-- Exercise data --
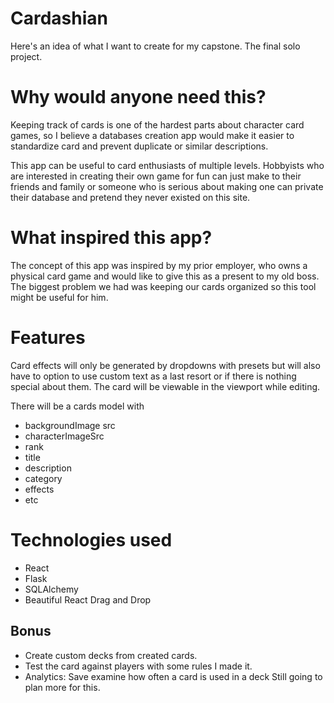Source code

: # Cardashian
Here's an idea of what I want to create for my capstone.
The final solo project.

# Why would anyone need this?
Keeping track of cards is one of the hardest parts about character card games, so I believe a databases creation app would make it easier to standardize card and prevent duplicate or similar descriptions.

This app can be useful to card enthusiasts of multiple levels. Hobbyists who are interested in creating their own game for fun can just make to their friends and family or someone who is serious about making one can private their database and pretend they never existed on this site.

# What inspired this app?
The concept of this app was inspired by my prior employer, who owns a physical card game and would like to give this as a present to my old boss. The biggest problem we had was keeping our cards organized so this tool might be useful for him.

# Features
Card effects will only be generated by dropdowns with presets but will also have to option to use custom text as a last resort or if there is nothing special about them. The card will be viewable in the viewport while editing.

There will be a cards model with
* backgroundImage src
* characterImageSrc
* rank
* title
* description
* category
* effects
* etc

# Technologies used
* React
* Flask
* SQLAlchemy
* Beautiful React Drag and Drop

## Bonus
* Create custom decks from created cards.
* Test the card against players with some rules I made it.
* Analytics: Save examine how often a card is used in a deck
Still going to plan more for this.
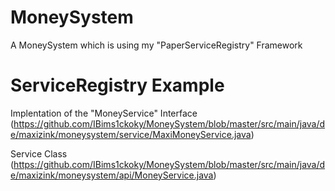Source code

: # MoneySystem
A MoneySystem which is using my "PaperServiceRegistry" Framework

# ServiceRegistry Example

Implentation of the "MoneyService" Interface
(https://github.com/IBims1ckoky/MoneySystem/blob/master/src/main/java/de/maxizink/moneysystem/service/MaxiMoneyService.java)

Service Class
(https://github.com/IBims1ckoky/MoneySystem/blob/master/src/main/java/de/maxizink/moneysystem/api/MoneyService.java)

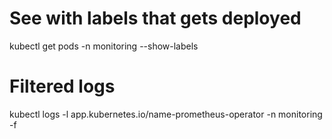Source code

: # See with labels that gets deployed
 kubectl get pods -n monitoring --show-labels



# Filtered logs
kubectl logs -l app.kubernetes.io/name-prometheus-operator -n monitoring -f

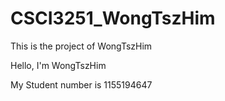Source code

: # CSCI3251_WongTszHim
This is the project of WongTszHim

Hello, I'm WongTszHim

My Student number is 1155194647
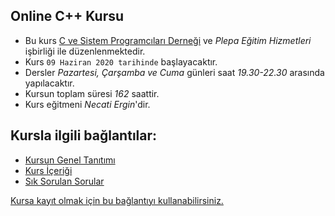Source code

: ## Online C++ Kursu

+ Bu kurs [C ve Sistem Programcıları Derneği](http://www.csystem.org/) ve _Plepa Eğitim Hizmetleri_ işbirliği ile düzenlenmektedir.
+ Kurs `09 Haziran 2020 tarihinde` başlayacaktır.
+ Dersler _Pazartesi, Çarşamba ve Cuma_ günleri saat _19.30-22.30_ arasında yapılacaktır.
+ Kursun toplam süresi _162_ saattir.
+ Kurs eğitmeni _Necati Ergin_'dir.

## Kursla ilgili bağlantılar:
+ [Kursun Genel Tanıtımı](https://github.com/CSD-1993/Online-Cplusplus-Kursu/blob/master/kurs-tanıtımı.md)
+ [Kurs İçeriği](https://github.com/CSD-1993/Online-Cplusplus-Kursu/blob/master/kurs-icerigi.md)
+ [Sık Sorulan Sorular](https://github.com/CSD-1993/Online-Cplusplus-Kursu/edit/master/sss.md)

[Kursa kayıt olmak için bu bağlantıyı kullanabilirsiniz.](https://us02web.zoom.us/meeting/register/tZUof--urDkqGdYPlb3Y8RyxFxMUpBxuiGna)
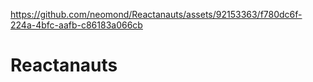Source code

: 

https://github.com/neomond/Reactanauts/assets/92153363/f780dc6f-224a-4bfc-aafb-c86183a066cb

# Reactanauts
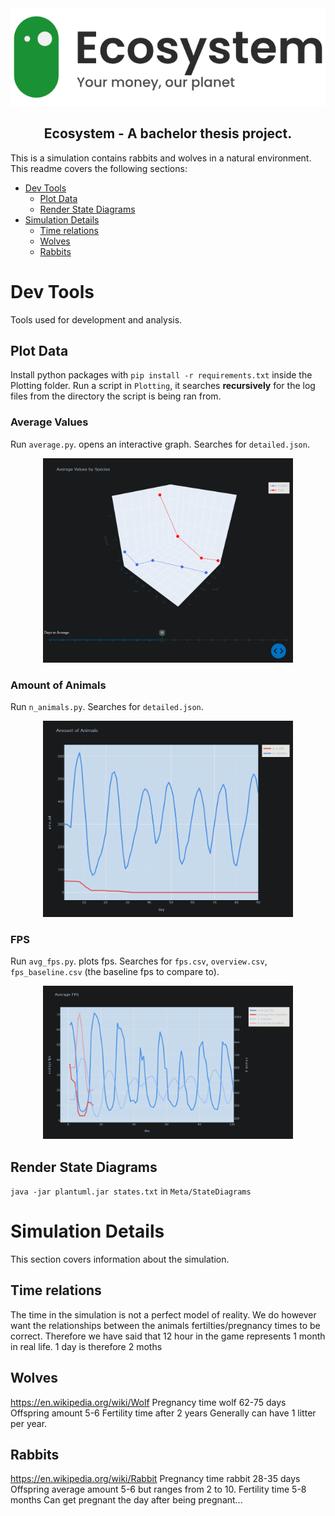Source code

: <div align="center">
  <a href="https://github.com/AronSeamountain/eco-simulation">
    <img alt="logo" src="Meta/logo.png">
  </a>
</div>

<h2 align="center">
  Ecosystem - A bachelor thesis project.
</h2>
This is a simulation contains rabbits and wolves in a natural environment. This readme covers the following sections:

- [Dev Tools](#dev-tools)
  - [Plot Data](#plot-data)
  - [Render State Diagrams](#render-state-diagrams)
- [Simulation Details](#simulation-details)
  - [Time relations](#time-relations)
  - [Wolves](#wolves)
  - [Rabbits](#rabbits)

# Dev Tools

Tools used for development and analysis.

## Plot Data

Install python packages with `pip install -r requirements.txt` inside the Plotting folder. Run a script in `Plotting`, it searches **recursively** for the log files from the directory the script is being ran from.

### Average Values

Run `average.py`. opens an interactive graph. Searches for `detailed.json`.

<div align="center">
  <img alt="average plot" src="Meta/Plots/average.png" width="400px">
</div>

### Amount of Animals

Run `n_animals.py`. Searches for `detailed.json`.

<div align="center">
  <img alt="average plot" src="Meta/Plots/n_animals.png" width="400px">
</div>

### FPS

Run `avg_fps.py`. plots fps. Searches for `fps.csv`, `overview.csv`, `fps_baseline.csv` (the baseline fps to compare to).

<div align="center">
  <img alt="average plot" src="Meta/Plots/avg_fps.png" width="400px">
</div>

## Render State Diagrams

`java -jar plantuml.jar states.txt` in `Meta/StateDiagrams`

# Simulation Details

This section covers information about the simulation.

## Time relations

The time in the simulation is not a perfect model of reality. We do however want the relationships between the animals fertilties/pregnancy times to be correct.
Therefore we have said that 12 hour in the game represents 1 month in real life.
1 day is therefore 2 moths

## Wolves

https://en.wikipedia.org/wiki/Wolf
Pregnancy time wolf 62-75 days
Offspring amount 5-6
Fertility time after 2 years
Generally can have 1 litter per year.

## Rabbits

https://en.wikipedia.org/wiki/Rabbit
Pregnancy time rabbit 28-35 days
Offspring average amount 5-6 but ranges from 2 to 10.
Fertility time 5-8 months
Can get pregnant the day after being pregnant...
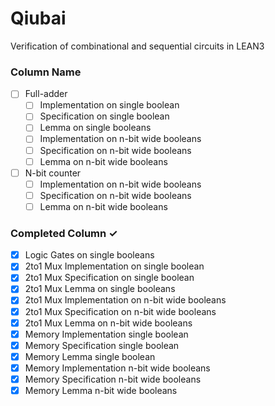# Qiubai
Verification of combinational and sequential circuits in LEAN3

### Column Name
- [ ] Full-adder 
  - [ ] Implementation on single boolean  
  - [ ] Specification on single boolean  
  - [ ] Lemma on single booleans  
  - [ ] Implementation on n-bit wide booleans  
  - [ ] Specification on n-bit wide booleans
  - [ ] Lemma on n-bit wide booleans
- [ ] N-bit counter
  - [ ] Implementation on n-bit wide booleans  
  - [ ] Specification on n-bit wide booleans
  - [ ] Lemma on n-bit wide booleans
  
### Completed Column ✓
- [x] Logic Gates on single booleans
- [x] 2to1 Mux Implementation on single boolean
- [x] 2to1 Mux Specification on single boolean
- [x] 2to1 Mux Lemma on single booleans
- [x] 2to1 Mux Implementation on n-bit wide booleans
- [x] 2to1 Mux Specification on n-bit wide booleans
- [x] 2to1 Mux Lemma on n-bit wide booleans
- [x] Memory Implementation single boolean
- [x] Memory Specification single boolean
- [x] Memory Lemma single boolean
- [x] Memory Implementation n-bit wide booleans
- [x] Memory Specification n-bit wide booleans
- [x] Memory Lemma n-bit wide booleans

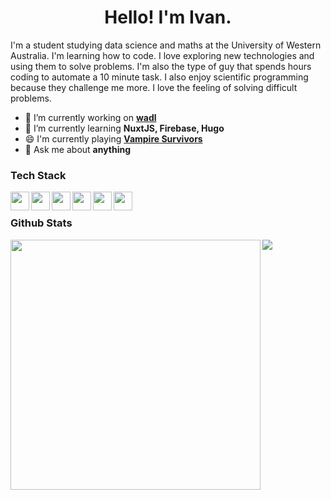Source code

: <h1 align="center"> Hello! I'm Ivan.</h1>

I'm a student studying data science and maths at the University of Western Australia. I'm learning how to code. I love exploring new technologies and using them to solve problems. I'm also the type of guy that spends hours coding to automate a 10 minute task. I also enjoy scientific programming because they challenge me more. I love the feeling of solving difficult problems.

- 🔭 I’m currently working on **[wadl](https://github.com/codersforcauses/wadl)**
- 🌱 I’m currently learning **NuxtJS, Firebase, Hugo**
- 😄 I'm currently playing **[Vampire Survivors](https://store.steampowered.com/app/1794680/Vampire_Survivors/)**
- 💬 Ask me about **anything**

### Tech Stack

<img align="left" width="30px" src="https://cdn.jsdelivr.net/gh/devicons/devicon/icons/python/python-plain.svg"/>
<img align="left" width="30px" src="https://cdn.jsdelivr.net/gh/devicons/devicon/icons/html5/html5-plain.svg"/>
<img align="left" width="30px" src="https://cdn.jsdelivr.net/gh/devicons/devicon/icons/css3/css3-plain.svg"/>
<img align="left" width="30px" src="https://cdn.jsdelivr.net/gh/devicons/devicon/icons/javascript/javascript-plain.svg"/>
<img align="left" width="30px" src="https://cdn.jsdelivr.net/gh/devicons/devicon/icons/tailwindcss/tailwindcss-plain.svg"/>
<img align="left" width="30px" src="https://cdn.jsdelivr.net/gh/devicons/devicon/icons/bootstrap/bootstrap-plain.svg"/>

<br/>

### Github Stats

<img align="left" width="400px" src="https://github-readme-stats.vercel.app/api?username=orange-my-cat&hide_title=true&include_all_commits=true&count_private=true&show_icons=true&card_width=400&theme=radical"/>
<img align="left" src="https://github-readme-stats.vercel.app/api/top-langs/?username=orange-my-cat&layout=compact&theme=radical"/>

-- Problem statement --
Exactly reproduce the run of lines from the start of the listing through the line with "Keeping track of", inclusive; pictures are not copied.

-- Exercise response --
Source code

: # Cardashian
Here's an idea of what I want to create for my capstone.
The final solo project.

# Why would anyone need this?
Keeping track of cards is one of the hardest parts about character card games, so I believe a databases creation app would make it easier to standardize card and prevent duplicate or similar descriptions.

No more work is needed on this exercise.